Monthly Archives: May 2018

A Guide to the (Financial) Universe: Part III

Parts I and II of this Guide appear here and here.

4.      Stability and Growth

Is the global financial system safer a decade after the last crisis? The response to the crisis by central banks, regulatory agencies and international financial institutions has increased the resiliency of the system and lowered the chances of a repetition. Banks have deleveraged and possess larger capital bases. The replacement of debt by equity financing should provide a more stable source of finance.

Indicators of financial volatility, such as the St. Louis Fed Financial Stress Index, currently show no signs of sudden shifts in market conditions. The credit-to-GDP gap, developed by the Bank of International Settlements (BIS) as an early warning indicator of systemic banking crises, exhibits little evidence of excessive credit booms. One exception is China, although its gap has come down.

But increases in U.S. interest rates combined with an appreciating dollar could change these conditions. Since the financial crisis, financial flows have appeared to be driven in part by a global financial cycle that is governed by U.S. interest rates as well as asset market volatility. This has led Hélène Rey of the London Business School to claim that the Mundell-Fleming trilemma has been replaced by a dilemma, where the only choice policymakers face is whether or not they should use capital controls to preserve monetary control.

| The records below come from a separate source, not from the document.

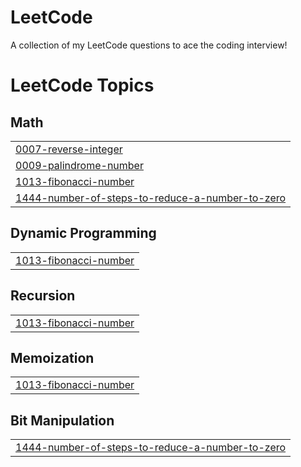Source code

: # LeetCode
A collection of my LeetCode questions to ace the coding interview! 

<!---LeetCode Topics Start-->
# LeetCode Topics
## Math
|  |
| ------- |
| [0007-reverse-integer](https://github.com/Dex-4-0-4/LeetCode/tree/master/0007-reverse-integer) |
| [0009-palindrome-number](https://github.com/Dex-4-0-4/LeetCode/tree/master/0009-palindrome-number) |
| [1013-fibonacci-number](https://github.com/Dex-4-0-4/LeetCode/tree/master/1013-fibonacci-number) |
| [1444-number-of-steps-to-reduce-a-number-to-zero](https://github.com/Dex-4-0-4/LeetCode/tree/master/1444-number-of-steps-to-reduce-a-number-to-zero) |
## Dynamic Programming
|  |
| ------- |
| [1013-fibonacci-number](https://github.com/Dex-4-0-4/LeetCode/tree/master/1013-fibonacci-number) |
## Recursion
|  |
| ------- |
| [1013-fibonacci-number](https://github.com/Dex-4-0-4/LeetCode/tree/master/1013-fibonacci-number) |
## Memoization
|  |
| ------- |
| [1013-fibonacci-number](https://github.com/Dex-4-0-4/LeetCode/tree/master/1013-fibonacci-number) |
## Bit Manipulation
|  |
| ------- |
| [1444-number-of-steps-to-reduce-a-number-to-zero](https://github.com/Dex-4-0-4/LeetCode/tree/master/1444-number-of-steps-to-reduce-a-number-to-zero) |
<!---LeetCode Topics End-->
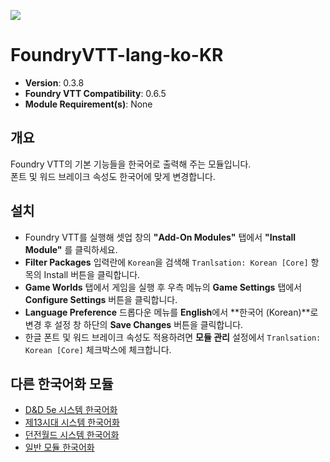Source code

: ![](https://img.shields.io/badge/Foundry-v0.6.5-informational)

# FoundryVTT-lang-ko-KR

* **Version**: 0.3.8
* **Foundry VTT Compatibility**: 0.6.5
* **Module Requirement(s)**: None

## 개요

Foundry VTT의 기본 기능들을 한국어로 출력해 주는 모듈입니다.  
폰트 및 워드 브레이크 속성도 한국어에 맞게 변경합니다.

## 설치

* Foundry VTT를 실행해 셋업 창의 **"Add-On Modules"** 탭에서 **"Install Module"** 를 클릭하세요.
* **Filter Packages** 입력란에 `Korean`을 검색해 `Tranlsation: Korean [Core]` 항목의 Install 버튼을 클릭합니다.
* **Game Worlds** 탭에서 게임을 실행 후 우측 메뉴의 **Game Settings** 탭에서 **Configure Settings** 버튼을 클릭합니다.
* **Language Preference** 드롭다운 메뉴를 **English**에서 **한국어 (Korean)**로 변경 후 설정 창 하단의 **Save Changes** 버튼을 클릭합니다.
* 한글 폰트 및 워드 브레이크 속성도 적용하려면 **모듈 관리** 설정에서 `Tranlsation: Korean [Core]` 체크박스에 체크합니다.

## 다른 한국어화 모듈

* [D&D 5e 시스템 한국어화](https://github.com/ShoyuVanilla/FoundryVTT-dnd5e-lang-ko-KR)
* [제13시대 시스템 한국어화](https://github.com/MaronKB/13thagekr)
* [던전월드 시스템 한국어화](https://github.com/ShoyuVanilla/FoundryVTT-DungeonWorld-ko-KR)
* [일반 모듈 한국어화](https://github.com/ShoyuVanilla/FoundryVTT-modules2ko)
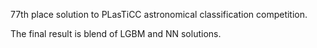 77th place solution to PLasTiCC astronomical classification competition.

The final result is blend of LGBM and NN solutions.
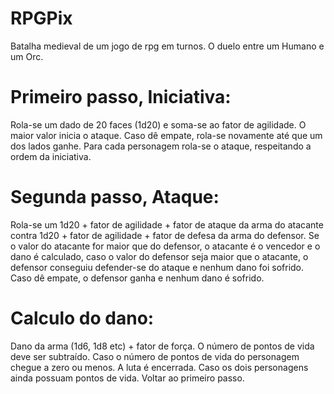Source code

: # RPGPix
Batalha medieval de um jogo de rpg em turnos.
O duelo entre um Humano e um Orc.

# Primeiro passo, Iniciativa:
Rola-se um dado de 20 faces (1d20) e soma-se ao fator de agilidade. O maior valor inicia o ataque. Caso dê empate, rola-se novamente até que um dos lados ganhe.
Para cada personagem rola-se o ataque, respeitando a ordem da iniciativa.

# Segunda passo, Ataque:
Rola-se um 1d20 + fator de agilidade + fator de ataque da arma do atacante contra 1d20 + fator de agilidade + fator de defesa da arma do defensor. Se o valor do atacante for maior que do defensor, o atacante é o vencedor e o dano é calculado, caso o valor do defensor seja maior que o atacante, o defensor conseguiu defender-se do ataque e nenhum dano foi sofrido. Caso dê empate, o defensor ganha e nenhum dano é sofrido.

# Calculo do dano:
Dano da arma (1d6, 1d8 etc) + fator de força. O número de pontos de vida deve ser subtraído.
Caso o número de pontos de vida do personagem chegue a zero ou menos. A luta é encerrada.
Caso os dois personagens ainda possuam pontos de vida. Voltar ao primeiro passo.

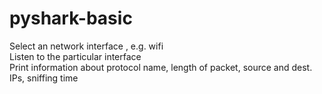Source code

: # pyshark-basic
 
Select an network interface , e.g. wifi <br />
Listen to the particular interface <br />
Print information about protocol name, length of packet, source and dest. IPs, sniffing time
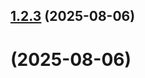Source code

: ## [1.2.3](github.com/ydkrivobokov/git-extended/compare/v1.0.0...v1.2.3) (2025-08-06)



#  (2025-08-06)



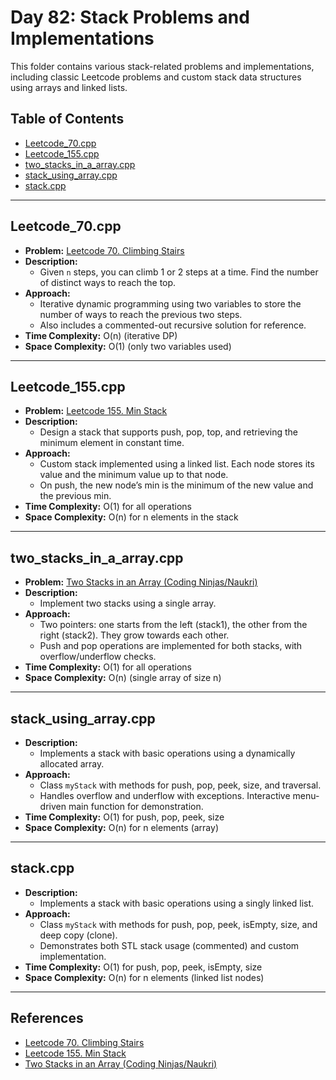 # Day 82: Stack Problems and Implementations

This folder contains various stack-related problems and implementations, including classic Leetcode problems and custom stack data structures using arrays and linked lists.

## Table of Contents
- [Leetcode_70.cpp](#leetcode_70cpp)
- [Leetcode_155.cpp](#leetcode_155cpp)
- [two_stacks_in_a_array.cpp](#two_stacks_in_a_arraycpp)
- [stack_using_array.cpp](#stack_using_arraycpp)
- [stack.cpp](#stackcpp)

---

## Leetcode_70.cpp
- **Problem:** [Leetcode 70. Climbing Stairs](https://leetcode.com/problems/climbing-stairs/)
- **Description:**
  - Given `n` steps, you can climb 1 or 2 steps at a time. Find the number of distinct ways to reach the top.
- **Approach:**
  - Iterative dynamic programming using two variables to store the number of ways to reach the previous two steps.
  - Also includes a commented-out recursive solution for reference.
- **Time Complexity:** O(n) (iterative DP)
- **Space Complexity:** O(1) (only two variables used)

---

## Leetcode_155.cpp
- **Problem:** [Leetcode 155. Min Stack](https://leetcode.com/problems/min-stack/)
- **Description:**
  - Design a stack that supports push, pop, top, and retrieving the minimum element in constant time.
- **Approach:**
  - Custom stack implemented using a linked list. Each node stores its value and the minimum value up to that node.
  - On push, the new node’s min is the minimum of the new value and the previous min.
- **Time Complexity:** O(1) for all operations
- **Space Complexity:** O(n) for n elements in the stack

---

## two_stacks_in_a_array.cpp
- **Problem:** [Two Stacks in an Array (Coding Ninjas/Naukri)](https://www.naukri.com/code360/problems/two-stacks_983634)
- **Description:**
  - Implement two stacks using a single array.
- **Approach:**
  - Two pointers: one starts from the left (stack1), the other from the right (stack2). They grow towards each other.
  - Push and pop operations are implemented for both stacks, with overflow/underflow checks.
- **Time Complexity:** O(1) for all operations
- **Space Complexity:** O(n) (single array of size n)

---

## stack_using_array.cpp
- **Description:**
  - Implements a stack with basic operations using a dynamically allocated array.
- **Approach:**
  - Class `myStack` with methods for push, pop, peek, size, and traversal.
  - Handles overflow and underflow with exceptions. Interactive menu-driven main function for demonstration.
- **Time Complexity:** O(1) for push, pop, peek, size
- **Space Complexity:** O(n) for n elements (array)

---

## stack.cpp
- **Description:**
  - Implements a stack with basic operations using a singly linked list.
- **Approach:**
  - Class `myStack` with methods for push, pop, peek, isEmpty, size, and deep copy (clone).
  - Demonstrates both STL stack usage (commented) and custom implementation.
- **Time Complexity:** O(1) for push, pop, peek, isEmpty, size
- **Space Complexity:** O(n) for n elements (linked list nodes)

---

## References
- [Leetcode 70. Climbing Stairs](https://leetcode.com/problems/climbing-stairs/)
- [Leetcode 155. Min Stack](https://leetcode.com/problems/min-stack/)
- [Two Stacks in an Array (Coding Ninjas/Naukri)](https://www.naukri.com/code360/problems/two-stacks_983634)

Eugenio Cerutti of the IMF, Stijn Claessens of the BIS and Andrew Rose of UC-Berkeley, on the other hand ,have offered evidence that the empirical importance of any such cycle is limited. Moreover, Michael W. Klein of Tufts University and Jay C. Shambaugh of George Washington University in one study and Joshua Aizenman of the University of Southern California, Menzie Chinn of the University of Wisconsin and Hiro Ito of Portland State University in another have found that flexible exchange rates can affect the sensitivity of an economy to foreign policy changes and afford some degree of policy autonomy.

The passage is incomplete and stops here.